電子決済環境整備の効果を説明する佐賀県の担当者=佐賀市城内の県立図書館

 佐賀県は本年度からクレジットカードなどで買い物の支払いができる電子決済環境の普及に取り組む。導入を検討する民間事業者向けの初めての説明会を29日、佐賀市観光協会と共催で同市で開き、飲食店や土産店、宿泊施設を対象とする補助制度を紹介した。

 総務省の商業統計(2014年)で、佐賀県のクレジットカード決済利用率は7・9%と全国最低で、平均(14・5%)を大きく下回る。一方で、電子決済が普及している韓国や中国からの観光客は増えており、県は観光客の利便性向上や地域経済活性化の観点から環境整備に乗り出した。事業費は約2400万円。
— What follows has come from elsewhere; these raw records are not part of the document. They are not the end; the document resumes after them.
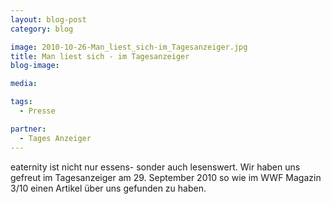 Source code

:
 ```yaml
---
layout: blog-post
category: blog

image: 2010-10-26-Man_liest_sich-im_Tagesanzeiger.jpg
title: Man liest sich - im Tagesanzeiger
blog-image:

media:

tags:
  - Presse

partner:
  - Tages Anzeiger
---
```


eaternity ist nicht nur essens- sonder auch lesenswert. Wir haben uns gefreut im Tagesanzeiger am 29. September 2010 so wie im WWF Magazin 3/10 einen Artikel über uns gefunden zu haben.
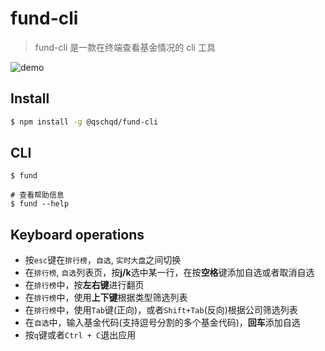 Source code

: # fund-cli

> fund-cli 是一款在终端查看基金情况的 cli 工具

![demo]('https://github.com/xxxxxMiss/fund-cli/raw/master/demo.gif')

## Install

```bash
$ npm install -g @qschqd/fund-cli
```

## CLI

```
$ fund

# 查看帮助信息
$ fund --help

```

## Keyboard operations

- 按`esc`键在`排行榜`，`自选`, `实时大盘`之间切换
- 在`排行榜`, `自选`列表页，按**j/k**选中某一行，在按**空格**键添加自选或者取消自选
- 在`排行榜`中，按**左右键**进行翻页
- 在`排行榜`中，使用**上下键**根据类型筛选列表
- 在`排行榜`中，使用`Tab`键(正向)，或者`Shift+Tab`(反向)根据公司筛选列表
- 在`自选`中，输入基金代码(支持逗号分割的多个基金代码)，**回车**添加自选
- 按`q`键或者`Ctrl + C`退出应用
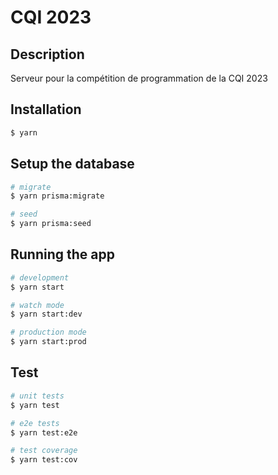 # CQI 2023

## Description

Serveur pour la compétition de programmation de la CQI 2023

## Installation

```bash
$ yarn
```

## Setup the database

```bash
# migrate
$ yarn prisma:migrate

# seed
$ yarn prisma:seed
```

## Running the app

```bash
# development
$ yarn start

# watch mode
$ yarn start:dev

# production mode
$ yarn start:prod
```

## Test

```bash
# unit tests
$ yarn test

# e2e tests
$ yarn test:e2e

# test coverage
$ yarn test:cov
```
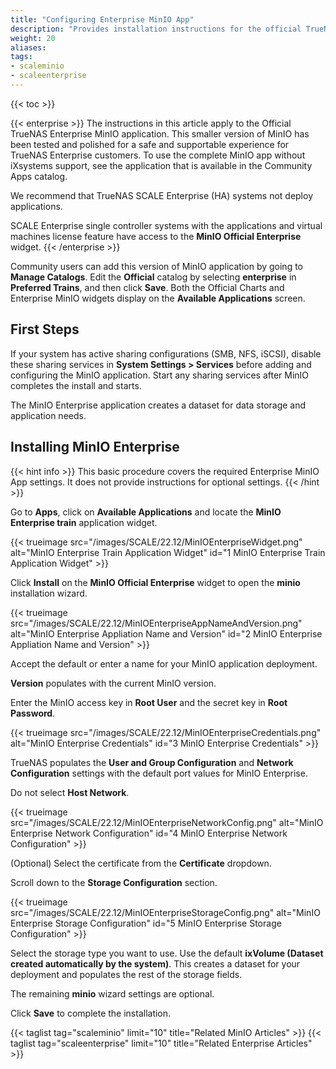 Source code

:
 ```yaml
---
title: "Configuring Enterprise MinIO App"
description: "Provides installation instructions for the official TrueNAS Enterprise MinIO application."
weight: 20
aliases: 
tags:
- scaleminio
- scaleenterprise
---
```



{{< toc >}}

{{< enterprise >}}
The instructions in this article apply to the Official TrueNAS Enterprise MinIO application. 
This smaller version of MinIO has been tested and polished for a safe and supportable experience for TrueNAS Enterprise customers. 
To use the complete MinIO app without iXsystems support, see the application that is available in the Community Apps catalog.

We recommend that TrueNAS SCALE Enterprise (HA) systems not deploy applications.

SCALE Enterprise single controller systems with the applications and virtual machines license feature have access to the **MinIO Official Enterprise** widget. 
{{< /enterprise >}}

Community users can add this version of MinIO application by going to **Manage Catalogs**. 
Edit the **Official** catalog by selecting **enterprise** in **Preferred Trains**, and then click **Save**.
Both the Official Charts and Enterprise MinIO widgets display on the **Available Applications** screen.

## First Steps

If your system has active sharing configurations (SMB, NFS, iSCSI), disable these sharing services in **System Settings > Services** before adding and configuring the MinIO application.
Start any sharing services after MinIO completes the install and starts.

The MinIO Enterprise application creates a dataset for data storage and application needs.

## Installing MinIO Enterprise
{{< hint info >}}
This basic procedure covers the required Enterprise MinIO App settings.
It does not provide instructions for optional settings.
{{< /hint >}}

Go to **Apps**, click on **Available Applications** and locate the **MinIO Enterprise train** application widget.

{{< trueimage src="/images/SCALE/22.12/MinIOEnterpriseWidget.png" alt="MinIO Enterprise Train Application Widget" id="1 MinIO Enterprise Train Application Widget" >}} 

Click **Install** on the **MinIO Official Enterprise** widget to open the **minio** installation wizard.

{{< trueimage src="/images/SCALE/22.12/MinIOEnterpriseAppNameAndVersion.png" alt="MinIO Enterprise Appliation Name and Version" id="2 MinIO Enterprise Appliation Name and Version" >}} 

Accept the default or enter a name for your MinIO application deployment.  

**Version** populates with the current MinIO version.

Enter the MinIO access key in **Root User** and the secret key in **Root Password**.

{{< trueimage src="/images/SCALE/22.12/MinIOEnterpriseCredentials.png" alt="MinIO Enterprise Credentials" id="3 MinIO Enterprise Credentials" >}}

TrueNAS populates the **User and Group Configuration** and **Network Configuration** settings with the default port values for MinIO Enterprise. 

Do not select **Host Network**. 

{{< trueimage src="/images/SCALE/22.12/MinIOEnterpriseNetworkConfig.png" alt="MinIO Enterprise Network Configuration" id="4 MinIO Enterprise Network Configuration" >}}

(Optional) Select the certificate from the **Certificate** dropdown. 

Scroll down to the **Storage Configuration** section. 

{{< trueimage src="/images/SCALE/22.12/MinIOEnterpriseStorageConfig.png" alt="MinIO Enterprise Storage Configuration" id="5 MinIO Enterprise Storage Configuration" >}}

Select the storage type you want to use. 
Use the default **ixVolume (Dataset created automatically by the system)**. 
This creates a dataset for your deployment and populates the rest of the storage fields. 

The remaining **minio** wizard settings are optional.

Click **Save** to complete the installation.

{{< taglist tag="scaleminio" limit="10" title="Related MinIO Articles" >}}
{{< taglist tag="scaleenterprise" limit="10" title="Related Enterprise Articles" >}}
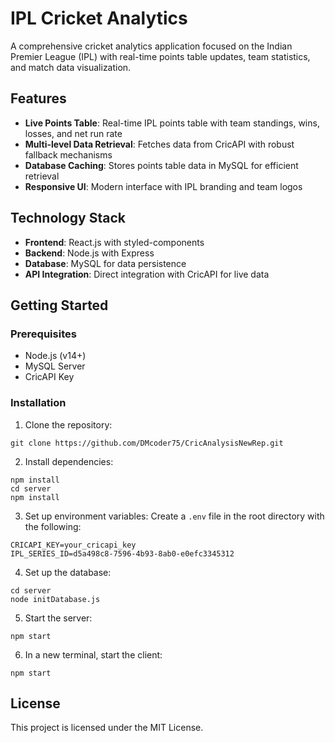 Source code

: # IPL Cricket Analytics

A comprehensive cricket analytics application focused on the Indian Premier League (IPL) with real-time points table updates, team statistics, and match data visualization.

## Features

- **Live Points Table**: Real-time IPL points table with team standings, wins, losses, and net run rate
- **Multi-level Data Retrieval**: Fetches data from CricAPI with robust fallback mechanisms
- **Database Caching**: Stores points table data in MySQL for efficient retrieval
- **Responsive UI**: Modern interface with IPL branding and team logos

## Technology Stack

- **Frontend**: React.js with styled-components
- **Backend**: Node.js with Express
- **Database**: MySQL for data persistence
- **API Integration**: Direct integration with CricAPI for live data

## Getting Started

### Prerequisites

- Node.js (v14+)
- MySQL Server
- CricAPI Key

### Installation

1. Clone the repository:
```
git clone https://github.com/DMcoder75/CricAnalysisNewRep.git
```

2. Install dependencies:
```
npm install
cd server
npm install
```

3. Set up environment variables:
Create a `.env` file in the root directory with the following:
```
CRICAPI_KEY=your_cricapi_key
IPL_SERIES_ID=d5a498c8-7596-4b93-8ab0-e0efc3345312
```

4. Set up the database:
```
cd server
node initDatabase.js
```

5. Start the server:
```
npm start
```

6. In a new terminal, start the client:
```
npm start
```

## License

This project is licensed under the MIT License.
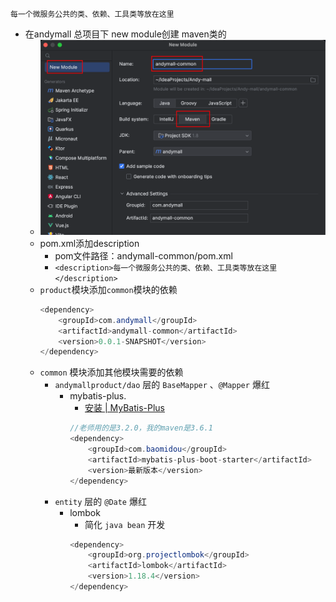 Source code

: 	每一个微服务公共的类、依赖、工具类等放在这里
- 在andymall 总项目下 new module创建 maven类的
	- ![](Pasted%20image%2020230820133653.png)
	- pom.xml添加description
		- pom文件路径：andymall-common/pom.xml
		- `<description>每一个微服务公共的类、依赖、工具类等放在这里</description>`
	- `product`模块添加`common`模块的依赖
		``` java
		<dependency>
			<groupId>com.andymall</groupId>
			<artifactId>andymall-common</artifactId>
			<version>0.0.1-SNAPSHOT</version>
		</dependency>
		```
	- `common` 模块添加其他模块需要的依赖
		- `andymallproduct/dao` 层的 `BaseMapper` 、`@Mapper` 爆红
			- mybatis-plus.  
				-  [安装 | MyBatis-Plus](https://baomidou.com/pages/bab2db/#release)
				``` java 
				//老师用的是3.2.0，我的maven是3.6.1
				<dependency>
				    <groupId>com.baomidou</groupId>
				    <artifactId>mybatis-plus-boot-starter</artifactId>
				    <version>最新版本</version>
				</dependency>
				```
		- `entity` 层的 `@Date` 爆红
			- lombok 
				- 简化 `java bean` 开发
				```java
				<dependency>  
					<groupId>org.projectlombok</groupId>  
					<artifactId>lombok</artifactId>  
					<version>1.18.4</version>  
				</dependency>  
				```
 説明会では、観光団体や商工団体を通して電子決済端末の導入に要する初期経費を補助する仕組みを示した。端末を取り扱う業者は多くのクレジットカードや電子マネーが利用できる利点などを説明した。参加者からは「贈答品など高額商品を購入する人はクレジット利用を希望する場合がある。サービス向上の観点から導入を検討しないといけない」との意見が出た。

 説明会は7月4日にも県と嬉野市商工会、嬉野温泉観光協会の共催で、嬉野市で開く。